Jason’s latest film sounds awful, like New Hollywood at its worst awful. (Speaking of which I wonder if this novel was written a few years earlier, as there are no late ‘70s topical details, but platform shoes and adult actress Marilyn Chambers get mentioned.) There’s no script, and only two actors: Coolege as a farmer and Kim as some waif he comes across and falls in love with. Plus it’s a period piece. It will be shot at Stacey’s remote mansion in the Hamptons, ensuring privacy, same as Jason’s previous movie. Thankfully Duris doesn’t much bother us with details about the actual film, usually relaying bits of info via Stacey’s diary, rendered in ugly italics.
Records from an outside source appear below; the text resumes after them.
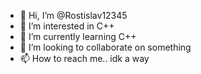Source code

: - 👋 Hi, I’m @Rostislav12345
- 👀 I’m interested in C++
- 🌱 I’m currently learning C++
- 💞️ I’m looking to collaborate on something
- 📫 How to reach me.. idk a way

<!---
Rostislav12345/Rostislav12345 is a ✨ special ✨ repository because its `README.md` (this file) appears on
The climactic sex scene is heavily built up; Kim’s taken the job knowing she’ll have onscreen sex with Coolege, whom she finds attractive but threatening. Jason plays up on this, first acting as a taskmaster so that the two bond in hatred of him, then later using Kim’s growing fear to make her afraid for the scene – which by the way will be a rape scene. Bizarrely enough, when the sex scene finally happens Duris leaves it off page, then later has Jason secretly reading Kim’s diary to get her impressions of what it was like. To put it bluntly, she didn’t like it at all – and Duris again makes us feel bad for our leading lady with Kim’s admission that she hasn’t had sex in a long time, thus Coolege’s massive wang didn’t feel very pleasant.

Stacey tries to warn Kim what’s about to happen to her, but Jason manages to drug the older woman so she’s out of action when he and Coolege film the climax. I expected something outrageous, but it’s still dark enough; Coolege strangles Kim in the basement with a baffled Kim slowly realizing that this is for real – and then she sees Jason leaning in with the camera to get a closeup of her face as she dies! After this the novel focuses on Uncle Jim and Sara, who unite in their search of Kim, several weeks later – the novel has a nicely-unsettling finale in which what happened to Kim will always be a mystery to those who knew her.

Overall not a bad novel, certainly fast-moving, but not as crazy as that nice cover illustration promises. As a pulp crime novel about snuff flicks, it’s got nothing on Cut, that’s for sure. Or even The Big Enchilada. But I’d like to know who Gene Duris was, as the writing is pretty good, particularly when it comes to capturing the thoughts and impressions of the characters.